Esse despertar tardio é importante e reconhecido, mas não apaga o passado nem episódios recentes de desigualdade que provam que nem tudo é o que parece ser no universo televiso.

O ator Sidney Santiago, 35 anos, que está no ar na Record com a reapresentação de Escrava Mãe (2016), lembra que a televisão no Brasil está em atividade há 70 anos e foi o grande entretenimento das famílias brasileiras nas últimas décadas, mas sempre esteve distante de ser um retrato da população do país.

"A gente não pode não levar em consideração que nesses mais de 50 anos produzindo imagens, a telenovela foi muito coautora do crime de racismo no Brasil. Porque, através das novelas, a gente alimentou na população a doença da autoimagem. É um país que não consegue se olhar no espelho porque ele não se reconhece", dispara o intérprete do personagem Sapião. 

"Quando você pega uma novela das nove, e ela tem 200 personagens brancos e três participações negras, e esse personagens negros estão na periferia da imagem, isso é criminoso num país que tem a dimensão populacional tão significativa de população negra", aponta o artista.

Para Zulu Araújo, 68 anos, arquiteto, gestor cultural e mestre em cultura e sociedade pela Universidade Federal da Bahia, a televisão brasileira não só demorou a entender o seu papel no combate ao racismo, como foi tímida em excesso para romper com esse estigma.

O ator Sidney Santiago (Divulgação)

"Em qualquer espaço da televisão brasileira nos últimos 50 anos, a presença do negro sempre foi diminuta e quando ocorreu se deu de forma estereotipada ou folclórica. Nos telejornais era praticamente inexistente, nos seriados e telenovelas era quase que cativo o lugar de marginal ou empregada doméstica, e na direção ou protagonismo, praticamente zero", explica o ex-presidente da Fundação Palmares.

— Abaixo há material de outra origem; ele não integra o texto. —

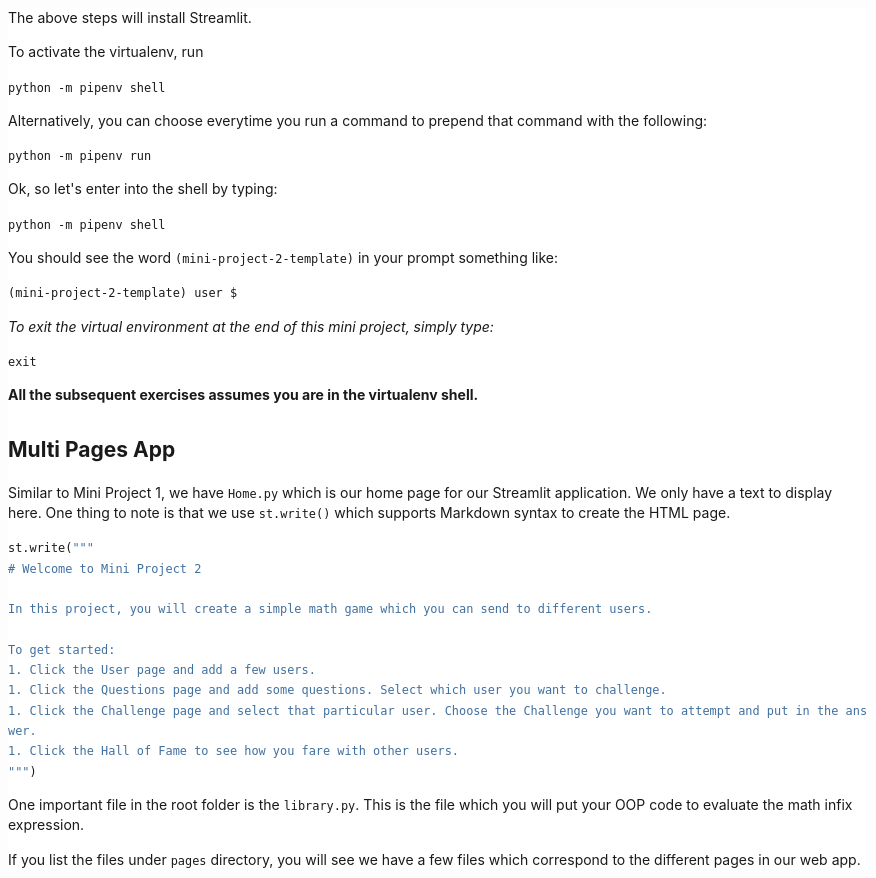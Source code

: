 The above steps will install Streamlit.


To activate the virtualenv, run
```shell
python -m pipenv shell
```

Alternatively, you can choose everytime you run a command to prepend that command with the following:
```shell
python -m pipenv run
```

Ok, so let's enter into the shell by typing:
```shell
python -m pipenv shell
```

You should see the word `(mini-project-2-template)` in your prompt something like:

```shell
(mini-project-2-template) user $
```

_To exit the virtual environment at the end of this mini project, simply type:_
```shell
exit
```

**All the subsequent exercises assumes you are in the virtualenv shell.**


## Multi Pages App

Similar to Mini Project 1, we have `Home.py` which is our home page for our Streamlit application. We only have a text to display here. One thing to note is that we use `st.write()` which supports Markdown syntax to create the HTML page.

```python
st.write("""
# Welcome to Mini Project 2

In this project, you will create a simple math game which you can send to different users.

To get started:
1. Click the User page and add a few users.
1. Click the Questions page and add some questions. Select which user you want to challenge.
1. Click the Challenge page and select that particular user. Choose the Challenge you want to attempt and put in the answer.
1. Click the Hall of Fame to see how you fare with other users.
""")
```

One important file in the root folder is the `library.py`. This is the file which you will put your OOP code to evaluate the math infix expression.

If you list the files under `pages` directory, you will see we have a few files which correspond to the different pages in our web app.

Ele afirma que existe mudança, mas não protagonismo. "As mudanças representam avanços importantes, pois colocam na luz do dia o problema do racismo na TV. Mas, protagonismo é outra coisa. Para isso, acontecer teríamos que ter uma mudança significativa na sociedade", comenta o gestor cultural.

Apesar do esforço da TV aberta e paga para promover debates, episódios recentes de desigualdade estão frescos na memória. O mais emblemático ocorreu há dois anos, quando a Globo foi questionada por embranquecer a Bahia na novela Segundo Sol (2018).

Dispostos a evoluir

Esse também foi um dos raros capítulos em que a emissora líder de audiência baixou a guarda, assumindo o erro na escalação do elenco da história ambientada em Salvador, cidade conhecida como a mais negra fora continente africano, e se posicionando disposta a trabalhar e evoluir nessa questão.

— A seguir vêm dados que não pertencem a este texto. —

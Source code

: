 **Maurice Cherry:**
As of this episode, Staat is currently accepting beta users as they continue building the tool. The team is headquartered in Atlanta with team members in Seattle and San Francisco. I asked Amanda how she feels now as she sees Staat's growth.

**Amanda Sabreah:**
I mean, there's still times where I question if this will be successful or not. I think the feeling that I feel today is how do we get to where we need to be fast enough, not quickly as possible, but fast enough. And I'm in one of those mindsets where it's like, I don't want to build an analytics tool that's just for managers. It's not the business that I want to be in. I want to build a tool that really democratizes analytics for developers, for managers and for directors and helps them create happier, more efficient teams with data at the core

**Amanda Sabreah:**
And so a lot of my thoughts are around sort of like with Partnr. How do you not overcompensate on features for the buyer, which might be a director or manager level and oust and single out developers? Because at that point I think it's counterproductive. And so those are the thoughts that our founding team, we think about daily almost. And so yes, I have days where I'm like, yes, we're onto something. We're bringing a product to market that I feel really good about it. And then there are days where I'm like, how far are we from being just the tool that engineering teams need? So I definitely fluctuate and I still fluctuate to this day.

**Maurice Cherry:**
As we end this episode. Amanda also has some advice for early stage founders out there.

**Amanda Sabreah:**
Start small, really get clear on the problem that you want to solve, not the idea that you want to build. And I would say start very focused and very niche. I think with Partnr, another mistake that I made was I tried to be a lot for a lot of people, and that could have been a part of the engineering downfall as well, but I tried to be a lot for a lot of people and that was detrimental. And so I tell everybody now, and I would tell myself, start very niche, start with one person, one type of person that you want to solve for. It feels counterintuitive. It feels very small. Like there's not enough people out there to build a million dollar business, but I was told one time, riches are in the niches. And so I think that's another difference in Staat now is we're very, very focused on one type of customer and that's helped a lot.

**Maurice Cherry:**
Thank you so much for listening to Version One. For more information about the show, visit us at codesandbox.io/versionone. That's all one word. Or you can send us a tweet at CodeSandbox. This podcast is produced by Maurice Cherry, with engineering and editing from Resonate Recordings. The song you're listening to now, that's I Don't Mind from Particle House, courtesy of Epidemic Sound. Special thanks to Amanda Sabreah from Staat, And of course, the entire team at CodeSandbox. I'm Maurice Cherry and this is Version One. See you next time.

No mês passado, o assunto voltou à tona porque o próprio autor do folhetim, João Emanuel Carneiro, assumiu que aprendeu com essa falha na entrevista que concedeu ao programa Conversa com Bial. "Foi uma lição para mim", disse o novelista na edição exibida em 16 de outubro.

No entanto, é preciso lembrar de que os envolvidos só se pronunciaram após pressão externa e interna, com a mobilização dos artistas negros e de críticas que repercutiram na mídia até o fim da exibição da novela.

"Televisão é concessão pública e deveria, ao meu ver, contribuir para a promoção da igualdade e o combate ao racismo em nosso país e não reforçar o racismo e a discriminação", observa Zulu Araújo.

Santiago, que fez Caminhos das Índias (2009) na Globo e participou da série Segunda Chamada no ano passado, está otimista com a chegada do streaming e de um cinema mais antenado para que a situação realmente comece a mudar.

"Mas não acho que a gente vá ver um retrato fiel, respeitoso e que envolva contradições, na telenovela. Acho que ela vai permanecer atrelada a velhos preconceitos porque ela é produzida em sua maioria por pessoas privilegiadas, mas não só por isso. Porque essas pessoas não manifestam através de sua arte um interesse real pelo país."

O ator pede para o público se perguntar quais são os dez atores negros que mais se destacaram na TV brasileira nos últimos três anos. Ele diz que, provavelmente, quem tentar vai ter dificuldade.

"Existe uma falsa ilusão de um número maior de atores e de personagens negros, que pode até existir em termos numéricos, mas eles estão distantes da ação. Não sabemos quem eles são, esses personagens negros, mesmo que estejam em lugares centrais, não estão vivendo como poderíamos viver", finaliza o artista.